[[ Material for this task, beginning ]]

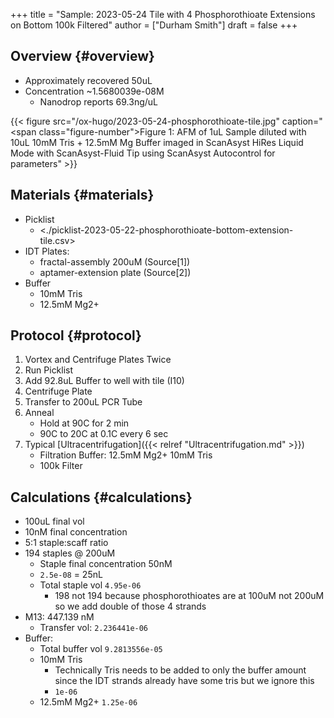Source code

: +++
title = "Sample: 2023-05-24 Tile with 4 Phosphorothioate Extensions on Bottom 100k Filtered"
author = ["Durham Smith"]
draft = false
+++

## Overview {#overview}

-   Approximately recovered 50uL
-   Concentration ~1.5680039e-08M
    -   Nanodrop reports 69.3ng/uL

{{< figure src="/ox-hugo/2023-05-24-phosphorothioate-tile.jpg" caption="<span class=\"figure-number\">Figure 1: </span>AFM of 1uL Sample diluted with 10uL 10mM Tris + 12.5mM Mg Buffer imaged in ScanAsyst HiRes Liquid Mode with ScanAsyst-Fluid Tip using ScanAsyst Autocontrol for parameters" >}}


## Materials {#materials}

-   Picklist
    -   <./picklist-2023-05-22-phosphorothioate-bottom-extension-tile.csv>
-   IDT Plates:
    -   fractal-assembly 200uM (Source[1])
    -   aptamer-extension plate (Source[2])
-   Buffer
    -   10mM Tris
    -   12.5mM Mg2+


## Protocol {#protocol}

1.  Vortex and Centrifuge Plates Twice
2.  Run Picklist
3.  Add 92.8uL Buffer to well with tile (I10)
4.  Centrifuge Plate
5.  Transfer to 200uL PCR Tube
6.  Anneal
    -   Hold at 90C for 2 min
    -   90C to 20C at 0.1C every 6 sec
7.  Typical [Ultracentrifugation]({{< relref "Ultracentrifugation.md" >}})
    -   Filtration Buffer: 12.5mM Mg2+ 10mM Tris
    -   100k Filter


## Calculations {#calculations}

-   100uL final vol
-   10nM final concentration
-   5:1 staple:scaff ratio
-   194 staples @ 200uM
    -   Staple final concentration 50nM
    -   `2.5e-08` = 25nL
    -   Total staple vol `4.95e-06`
        -   198 not 194 because phosphorothioates are at 100uM not 200uM so we add double of those 4 strands
-   M13: 447.139 nM
    -   Transfer vol: `2.236441e-06`
-   Buffer:
    -   Total buffer vol `9.2813556e-05`
    -   10mM Tris
        -   Technically Tris needs to be added to only the buffer amount since the IDT strands already have some tris but we ignore this
        -   `1e-06`
    -   12.5mM Mg2+
        `1.25e-06`

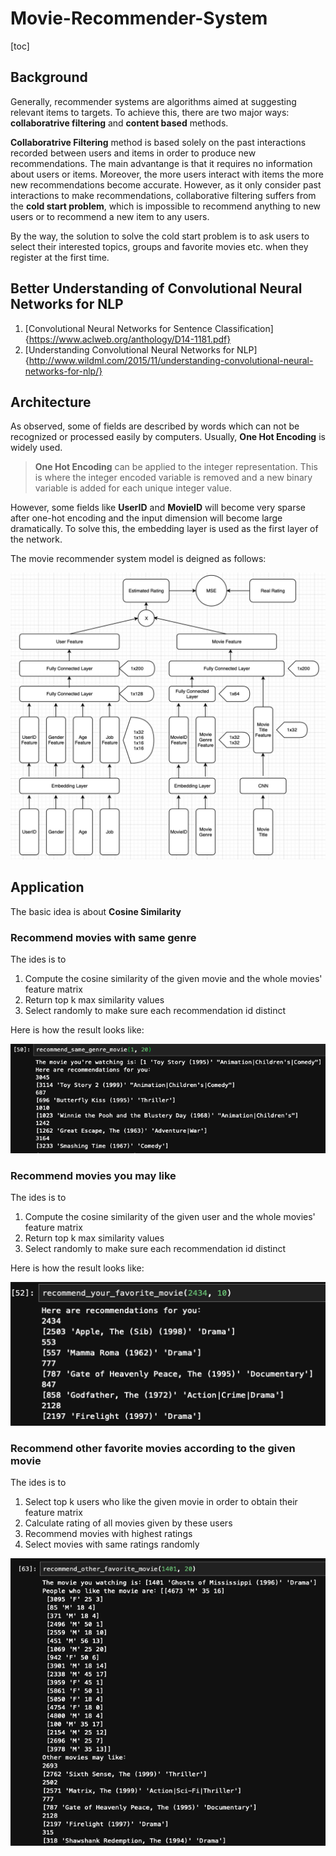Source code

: # Movie-Recommender-System

[toc]

## Background

Generally, recommender systems are algorithms aimed at suggesting relevant items to targets. To achieve this, there are two major ways: **collaboratrive filtering** and **content based** methods.

**Collaboratrive Filtering** method is based solely on the past interactions recorded between users and items in order to produce new recommendations. The main advantange is that it requires no information about users or items. Moreover, the more users interact with items the more new recommendations become accurate. However, as it only consider past interactions to make recommendations, collaborative filtering suffers from the **cold start problem**, which is impossible to recommend anything to new users or to recommend a new item to any users.

By the way, the solution to solve the cold start problem is to ask users to select their interested topics, groups and favorite movies etc. when they register at the first time.

## Better Understanding of Convolutional Neural Networks for NLP

1. [Convolutional Neural Networks for Sentence Classification]{https://www.aclweb.org/anthology/D14-1181.pdf}
2. [Understanding Convolutional Neural Networks for NLP]{http://www.wildml.com/2015/11/understanding-convolutional-neural-networks-for-nlp/}

## Architecture

As observed, some of fields are described by words which can not be recognized or processed easily by computers. Usually, **One Hot Encoding** is widely used.

>**One Hot Encoding** can be applied to the integer representation. This is where the integer encoded variable is removed and a new binary variable is added for each unique integer value.

However, some fields like **UserID** and **MovieID** will become very sparse after one-hot encoding and the input dimension will become large dramatically. To solve this, the embedding layer is used as the first layer of the network.

The movie recommender system model is deigned as follows:

![model_design](images/model_design.png)

## Application

The basic idea is about **Cosine Similarity**

### Recommend movies with same genre

The ides is to

1. Compute the cosine similarity of the given movie and the whole movies' feature matrix
2. Return top k max similarity values
3. Select randomly to make sure each recommendation id distinct

Here is how the result looks like:

![recommend movies with same genre](images/genere_recommendation.png)

### Recommend movies you may like

The ides is to

1. Compute the cosine similarity of the given user and the whole movies' feature matrix
2. Return top k max similarity values
3. Select randomly to make sure each recommendation id distinct

Here is how the result looks like:

![recommend movies you may like](images/favorite_movies.png)

### Recommend other favorite movies according to the given movie

The ides is to

1. Select top k users who like the given movie in order to obtain their feature matrix
2. Calculate rating of all movies given by these users
3. Recommend movies with highest ratings
4. Select movies with same ratings randomly

![recommend other favorite movies](images/other_movies.png)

[[ Material for this task, end ]]

Brief:
Copy exactly, and only, the lines from the first entry through the line holding "with tile (I10)", both ends included, leaving out every picture.

Answer to this task:
Source code

: +++
title = "Sample: 2023-05-24 Tile with 4 Phosphorothioate Extensions on Bottom 100k Filtered"
author = ["Durham Smith"]
draft = false
+++

## Overview {#overview}

-   Approximately recovered 50uL
-   Concentration ~1.5680039e-08M
    -   Nanodrop reports 69.3ng/uL

{{< figure src="/ox-hugo/2023-05-24-phosphorothioate-tile.jpg" caption="<span class=\"figure-number\">Figure 1: </span>AFM of 1uL Sample diluted with 10uL 10mM Tris + 12.5mM Mg Buffer imaged in ScanAsyst HiRes Liquid Mode with ScanAsyst-Fluid Tip using ScanAsyst Autocontrol for parameters" >}}


## Materials {#materials}

-   Picklist
    -   <./picklist-2023-05-22-phosphorothioate-bottom-extension-tile.csv>
-   IDT Plates:
    -   fractal-assembly 200uM (Source[1])
    -   aptamer-extension plate (Source[2])
-   Buffer
    -   10mM Tris
    -   12.5mM Mg2+


## Protocol {#protocol}

1.  Vortex and Centrifuge Plates Twice
2.  Run Picklist
3.  Add 92.8uL Buffer to well with tile (I10)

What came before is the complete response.